Robert started the first holiday cottage conversion in 1992. The Ciderhouse was ready in time for the summer season and by the end of that year we realised that there was a demand for good quality accommodation in the countryside. He continued to convert one cottage every year until 1997, when the Linny, our disabled access cottage, was finished.

Robert & Liz live at Holly Farmhouse, which has been completely renovated and extended. We are on hand for visitors’ enquiries and look after the cottages together.  The farm is on the other side of the road based around Holly Cottage.

We are fortunate to have Heather and Kim cleaning and preparing the cottages and pool.

Robert is still an active farmer and specializes in growing wheat for roofing thatch.

The History of Holly Farm

My great-great-grandfather purchased Holly Farm in the 1850s and my family have farmed here since then. My great-grandfather renovated Holly Farmhouse in 1887, facing the front with local Lias and Ham stone. The stone barns that are now our holiday cottages were built at the same time. Cider was made in a ciderhouse for the workers and the horses were kept in what is now the lounge. About 20 cows were milked by hand throughout the rest of the buildings. My grandmother made the milk into butter and cheese in the farmhouse.

The farm started to change during WW2 when more land was ploughed to grow cash crops.
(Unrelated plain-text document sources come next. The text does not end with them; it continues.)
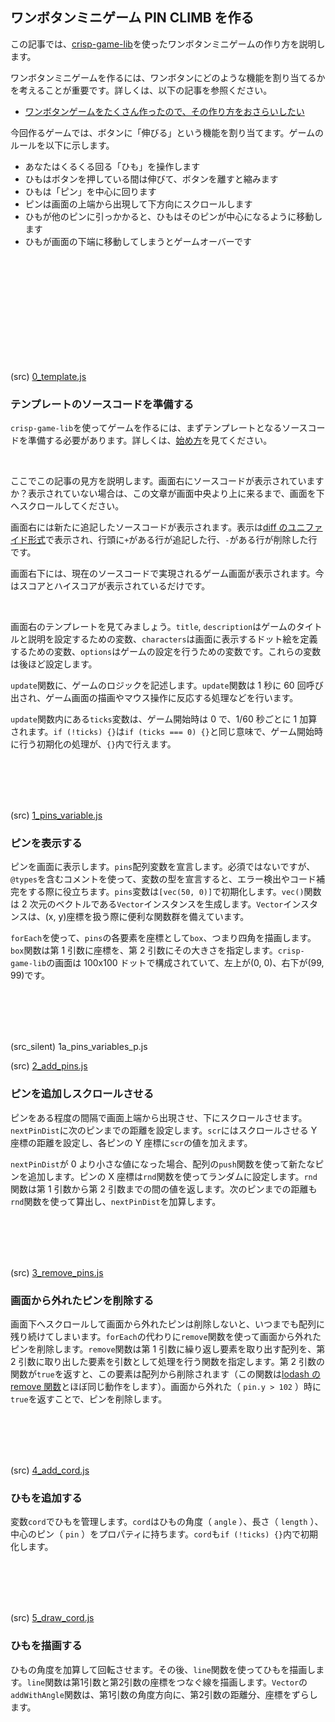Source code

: ## ワンボタンミニゲーム PIN CLIMB を作る

この記事では、[crisp-game-lib](https://github.com/abagames/crisp-game-lib)を使ったワンボタンミニゲームの作り方を説明します。

ワンボタンミニゲームを作るには、ワンボタンにどのような機能を割り当てるかを考えることが重要です。詳しくは、以下の記事を参照ください。

- [ワンボタンゲームをたくさん作ったので、その作り方をおさらいしたい](https://aba.hatenablog.com/entry/2021/08/08/195706)

今回作るゲームでは、ボタンに「伸びる」という機能を割り当てます。ゲームのルールを以下に示します。

- あなたはくるくる回る「ひも」を操作します
- ひもはボタンを押している間は伸びて、ボタンを離すと縮みます
- ひもは「ピン」を中心に回ります
- ピンは画面の上端から出現して下方向にスクロールします
- ひもが他のピンに引っかかると、ひもはそのピンが中心になるように移動します
- ひもが画面の下端に移動してしまうとゲームオーバーです

<br><br><br><br><br><br><br><br><br><br>

(src) [0_template.js](./src/0_template.js)

### テンプレートのソースコードを準備する

`crisp-game-lib`を使ってゲームを作るには、まずテンプレートとなるソースコードを準備する必要があります。詳しくは、[始め方](https://github.com/abagames/crisp-game-lib/blob/master/README_ja.md#%E5%A7%8B%E3%82%81%E6%96%B9)を見てください。

<br>

ここでこの記事の見方を説明します。画面右にソースコードが表示されていますか？表示されていない場合は、この文章が画面中央より上に来るまで、画面を下へスクロールしてください。

画面右には新たに追記したソースコードが表示されます。表示は[diff のユニファイド形式](<https://ja.wikipedia.org/wiki/Diff#%E3%83%A6%E3%83%8B%E3%83%95%E3%82%A1%E3%82%A4%E3%83%89%E5%BD%A2%E5%BC%8F_(Unified_format)>)で表示され、行頭に`+`がある行が追記した行、`-`がある行が削除した行です。

画面右下には、現在のソースコードで実現されるゲーム画面が表示されます。今はスコアとハイスコアが表示されているだけです。

<br>

画面右のテンプレートを見てみましょう。`title`, `description`はゲームのタイトルと説明を設定するための変数、`characters`は画面に表示するドット絵を定義するための変数、`options`はゲームの設定を行うための変数です。これらの変数は後ほど設定します。

`update`関数に、ゲームのロジックを記述します。`update`関数は 1 秒に 60 回呼び出され、ゲーム画面の描画やマウス操作に反応する処理などを行います。

`update`関数内にある`ticks`変数は、ゲーム開始時は 0 で、1/60 秒ごとに 1 加算されます。`if (!ticks) {}`は`if (ticks === 0) {}`と同じ意味で、ゲーム開始時に行う初期化の処理が、`{}`内で行えます。

<br><br><br><br>

(src) [1_pins_variable.js](./src/1_pins_variable.js)

### ピンを表示する

ピンを画面に表示します。`pins`配列変数を宣言します。必須ではないですが、`@types`を含むコメントを使って、変数の型を宣言すると、エラー検出やコード補完をする際に役立ちます。`pins`変数は`[vec(50, 0)]`で初期化します。`vec()`関数は 2 次元のベクトルである`Vector`インスタンスを生成します。`Vector`インスタンスは、(x, y)座標を扱う際に便利な関数群を備えています。

`forEach`を使って、`pins`の各要素を座標として`box`、つまり四角を描画します。`box`関数は第 1 引数に座標を、第 2 引数にその大きさを指定します。`crisp-game-lib`の画面は 100x100 ドットで構成されていて、左上が(0, 0)、右下が(99, 99)です。

<br><br><br><br>

(src_silent) 1a_pins_variables_p.js

(src) [2_add_pins.js](./src/2_add_pins.js)

### ピンを追加しスクロールさせる

ピンをある程度の間隔で画面上端から出現させ、下にスクロールさせます。`nextPinDist`に次のピンまでの距離を設定します。`scr`にはスクロールさせる Y 座標の距離を設定し、各ピンの Y 座標に`scr`の値を加えます。

`nextPinDist`が 0 より小さな値になった場合、配列の`push`関数を使って新たなピンを追加します。ピンの X 座標は`rnd`関数を使ってランダムに設定します。`rnd`関数は第 1 引数から第 2 引数までの間の値を返します。次のピンまでの距離も`rnd`関数を使って算出し、`nextPinDist`を加算します。

<br><br><br><br>

(src) [3_remove_pins.js](./src/3_remove_pins.js)

### 画面から外れたピンを削除する

画面下へスクロールして画面から外れたピンは削除しないと、いつまでも配列に残り続けてしまいます。`forEach`の代わりに`remove`関数を使って画面から外れたピンを削除します。`remove`関数は第 1 引数に繰り返し要素を取り出す配列を、第 2 引数に取り出した要素を引数として処理を行う関数を指定します。第 2 引数の関数が`true`を返すと、この要素は配列から削除されます（この関数は[lodash の remove 関数](https://lodash.com/docs/#remove)とほぼ同じ動作をします）。画面から外れた（ `pin.y > 102` ）時に`true`を返すことで、ピンを削除します。

<br><br><br><br>

(src) [4_add_cord.js](./src/4_add_cord.js)

### ひもを追加する

変数`cord`でひもを管理します。`cord`はひもの角度（ `angle` ）、長さ（ `length` ）、中心のピン（ `pin` ）をプロパティに持ちます。`cord`も`if (!ticks) {}`内で初期化します。

<br><br><br><br>

(src) [5_draw_cord.js](./src/4_draw_cord.js)

### ひもを描画する

ひもの角度を加算して回転させます。その後、`line`関数を使ってひもを描画します。`line`関数は第1引数と第2引数の座標をつなぐ線を描画します。`Vector`の`addWithAngle`関数は、第1引数の角度方向に、第2引数の距離分、座標をずらします。

<br><br><br><br><br><br><br><br><br><br>
<br><br><br><br><br><br><br><br><br><br>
In 1952 the cows were moved to a new purpose built cowstall, near Holly Cottage, to be milked by machine. In 1984, prior to the introduction of milk quotas, the cows were sold and we kept beef cattle. The old buildings were used to house young animals and general stores.

As a small farm, we realised that we would have to do something different to survive so we started growing wheat for roofing thatch. This is a traditional variety of wheat with long stalks and light ears that is cut with a binder (see picture). It is stooked in the field by hand and when dry brought into the barn. During the winter it is processed with a threshing machine. Our machine was built in 1886 and was originally driven by steam.

In 1991, with government encouragement we started our first cottage conversion. This proved very popular so we converted the remainder of the buildings; one cottage a year.The combination of cottages and growing roofing thatch has enabled our small family farm to survive and prosper.